USC Book Prize in Literary and Cultural Studies

2013 Recipient

Jan Plamper

The Stalin Cult: A Study in the Alchemy of Power

The University of Southern California Book Prize in Literary and Cultural Studies, established in 2009 and sponsored by the Department of Slavic Languages and Literatures at the University of Southern California, is awarded annually for an outstanding monograph published on Russia, Eastern Europe, or Eurasia in the fields of literary and cultural studies in the previous calendar year.

Winner: Jan Plamper
Title: The Stalin Cult: A Study in the Alchemy of Power (Yale University Press)

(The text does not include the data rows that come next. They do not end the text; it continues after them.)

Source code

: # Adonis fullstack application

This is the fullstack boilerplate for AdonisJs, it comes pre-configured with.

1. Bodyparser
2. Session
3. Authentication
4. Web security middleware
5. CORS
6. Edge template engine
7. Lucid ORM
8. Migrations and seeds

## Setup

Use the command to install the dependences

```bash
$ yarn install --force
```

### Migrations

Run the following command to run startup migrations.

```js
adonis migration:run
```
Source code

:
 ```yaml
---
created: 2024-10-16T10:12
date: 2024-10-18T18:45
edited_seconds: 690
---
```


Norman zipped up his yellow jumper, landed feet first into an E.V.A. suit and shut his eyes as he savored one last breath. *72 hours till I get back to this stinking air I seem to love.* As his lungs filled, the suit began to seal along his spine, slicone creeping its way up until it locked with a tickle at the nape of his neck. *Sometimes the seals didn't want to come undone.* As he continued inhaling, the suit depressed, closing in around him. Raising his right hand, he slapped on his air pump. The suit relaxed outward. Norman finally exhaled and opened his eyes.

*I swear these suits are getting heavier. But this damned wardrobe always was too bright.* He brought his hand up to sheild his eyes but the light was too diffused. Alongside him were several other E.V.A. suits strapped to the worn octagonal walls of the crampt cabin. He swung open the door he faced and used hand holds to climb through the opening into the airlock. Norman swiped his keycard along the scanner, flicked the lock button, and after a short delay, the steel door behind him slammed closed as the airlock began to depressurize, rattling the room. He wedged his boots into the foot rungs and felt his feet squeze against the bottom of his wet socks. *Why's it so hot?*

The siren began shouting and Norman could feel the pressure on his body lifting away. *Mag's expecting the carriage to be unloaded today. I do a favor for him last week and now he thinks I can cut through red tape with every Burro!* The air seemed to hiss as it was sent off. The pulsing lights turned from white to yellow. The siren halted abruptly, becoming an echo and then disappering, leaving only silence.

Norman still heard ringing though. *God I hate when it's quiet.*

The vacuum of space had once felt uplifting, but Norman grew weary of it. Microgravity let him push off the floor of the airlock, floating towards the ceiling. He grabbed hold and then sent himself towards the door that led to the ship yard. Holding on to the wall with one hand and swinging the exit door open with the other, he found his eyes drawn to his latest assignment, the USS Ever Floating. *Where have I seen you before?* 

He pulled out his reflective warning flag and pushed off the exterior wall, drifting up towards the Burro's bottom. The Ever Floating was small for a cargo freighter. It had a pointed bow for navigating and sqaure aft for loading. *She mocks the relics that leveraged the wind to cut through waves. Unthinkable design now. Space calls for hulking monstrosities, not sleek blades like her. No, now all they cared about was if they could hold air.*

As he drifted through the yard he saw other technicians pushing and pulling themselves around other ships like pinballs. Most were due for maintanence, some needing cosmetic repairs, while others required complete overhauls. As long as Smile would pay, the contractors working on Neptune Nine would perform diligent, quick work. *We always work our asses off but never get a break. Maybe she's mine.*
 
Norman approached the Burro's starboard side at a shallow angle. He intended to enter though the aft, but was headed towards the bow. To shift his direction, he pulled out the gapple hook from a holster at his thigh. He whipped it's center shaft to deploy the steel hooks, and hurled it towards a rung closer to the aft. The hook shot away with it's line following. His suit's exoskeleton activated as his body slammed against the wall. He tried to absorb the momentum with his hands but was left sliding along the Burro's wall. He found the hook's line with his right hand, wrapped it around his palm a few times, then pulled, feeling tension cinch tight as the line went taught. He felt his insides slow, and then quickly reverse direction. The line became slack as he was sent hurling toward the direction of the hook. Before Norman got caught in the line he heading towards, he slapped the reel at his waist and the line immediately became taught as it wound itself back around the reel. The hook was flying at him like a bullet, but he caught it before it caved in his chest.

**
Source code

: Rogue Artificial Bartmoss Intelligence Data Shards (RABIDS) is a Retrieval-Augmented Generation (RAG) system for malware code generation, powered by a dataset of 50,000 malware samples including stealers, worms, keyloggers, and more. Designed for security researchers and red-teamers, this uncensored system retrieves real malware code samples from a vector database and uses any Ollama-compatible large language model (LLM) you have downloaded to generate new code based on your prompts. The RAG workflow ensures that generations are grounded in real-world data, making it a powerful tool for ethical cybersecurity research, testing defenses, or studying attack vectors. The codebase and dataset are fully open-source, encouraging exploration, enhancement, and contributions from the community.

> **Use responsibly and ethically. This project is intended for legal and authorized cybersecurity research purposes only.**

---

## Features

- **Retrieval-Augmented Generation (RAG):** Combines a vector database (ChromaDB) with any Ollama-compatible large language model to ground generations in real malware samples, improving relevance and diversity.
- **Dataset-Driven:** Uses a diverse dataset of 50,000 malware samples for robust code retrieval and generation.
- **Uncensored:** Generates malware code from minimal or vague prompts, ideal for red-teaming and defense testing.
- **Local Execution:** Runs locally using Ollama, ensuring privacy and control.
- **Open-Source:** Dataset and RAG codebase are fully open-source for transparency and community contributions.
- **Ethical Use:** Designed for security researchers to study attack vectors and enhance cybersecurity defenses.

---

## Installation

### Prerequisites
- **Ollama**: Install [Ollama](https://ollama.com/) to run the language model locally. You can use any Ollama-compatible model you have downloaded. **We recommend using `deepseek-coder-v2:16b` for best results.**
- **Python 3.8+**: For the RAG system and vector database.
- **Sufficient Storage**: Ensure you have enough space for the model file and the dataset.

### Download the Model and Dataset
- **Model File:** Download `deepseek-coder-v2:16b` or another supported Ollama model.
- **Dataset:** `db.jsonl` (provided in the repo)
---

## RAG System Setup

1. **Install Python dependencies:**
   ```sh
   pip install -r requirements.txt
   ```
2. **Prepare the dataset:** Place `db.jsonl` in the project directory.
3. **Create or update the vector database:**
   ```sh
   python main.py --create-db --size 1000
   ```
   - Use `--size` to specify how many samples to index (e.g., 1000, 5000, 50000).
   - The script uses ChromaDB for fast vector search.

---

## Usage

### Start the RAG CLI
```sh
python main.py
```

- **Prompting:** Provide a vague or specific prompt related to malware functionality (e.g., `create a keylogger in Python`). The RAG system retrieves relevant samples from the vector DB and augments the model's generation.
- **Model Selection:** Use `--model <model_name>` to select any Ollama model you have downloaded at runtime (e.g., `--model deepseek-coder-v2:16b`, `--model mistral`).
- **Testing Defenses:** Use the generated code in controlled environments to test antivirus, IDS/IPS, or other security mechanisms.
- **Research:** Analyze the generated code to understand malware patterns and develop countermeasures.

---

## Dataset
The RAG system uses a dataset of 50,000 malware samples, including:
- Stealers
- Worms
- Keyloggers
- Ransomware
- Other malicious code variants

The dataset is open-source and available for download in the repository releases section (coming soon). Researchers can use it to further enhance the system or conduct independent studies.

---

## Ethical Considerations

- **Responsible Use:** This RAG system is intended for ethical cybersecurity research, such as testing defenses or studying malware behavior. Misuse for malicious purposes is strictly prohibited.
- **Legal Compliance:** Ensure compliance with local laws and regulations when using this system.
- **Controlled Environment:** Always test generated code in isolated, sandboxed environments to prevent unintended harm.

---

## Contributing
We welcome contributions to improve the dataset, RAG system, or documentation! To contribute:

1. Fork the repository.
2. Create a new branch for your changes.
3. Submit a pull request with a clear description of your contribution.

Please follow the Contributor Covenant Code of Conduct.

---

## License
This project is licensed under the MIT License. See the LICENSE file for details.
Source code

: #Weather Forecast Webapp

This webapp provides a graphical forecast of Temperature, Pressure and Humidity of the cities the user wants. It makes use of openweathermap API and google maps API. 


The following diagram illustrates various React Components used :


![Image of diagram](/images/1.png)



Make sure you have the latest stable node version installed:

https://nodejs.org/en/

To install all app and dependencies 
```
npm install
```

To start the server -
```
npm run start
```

As the title term “alchemy” suggests, the Stalin cult cohered as a cultural formation out of a mysterious yet powerful combination of elements, the whole much greater than the sum of its individual parts. How might we reconstruct the emergence of this cult to identify the social, cultural, and political forces that generated the enduring mythic image of the beloved leader? Plamper’s original and intellectually ambitious interdisciplinary study takes on this daunting task and succeeds admirably, uncovering a complex set of cultural processes at work across the 1920s-50s. Plamper considers the workings of collective imagination in a deft fusion of documentary research and creative insight.

Plamper’s book is striking in its conception and design — a bipartite structure that investigates both products (Part One) and production (Part Two), crisscrossing time and space. This structure allows him to show how a variety of “cult products” — songs, poems, plays, films, posters, portraits, and sculpture — saturated the vast public space of Soviet Union with rhetoric, images, and artefacts, and reached beyond into the world at large. He also identifies the actors, institutions, and practices that put the mechanisms of cult production into motion and kept them humming. A forceful and engaging writer, Plamper weaves in comparative consideration of personality cults from other historical periods and cultures, which he illuminates with an impressive command of the theoretical and critical literature from inside and outside our field. Plamper’s study will be influential across a wide range of readership.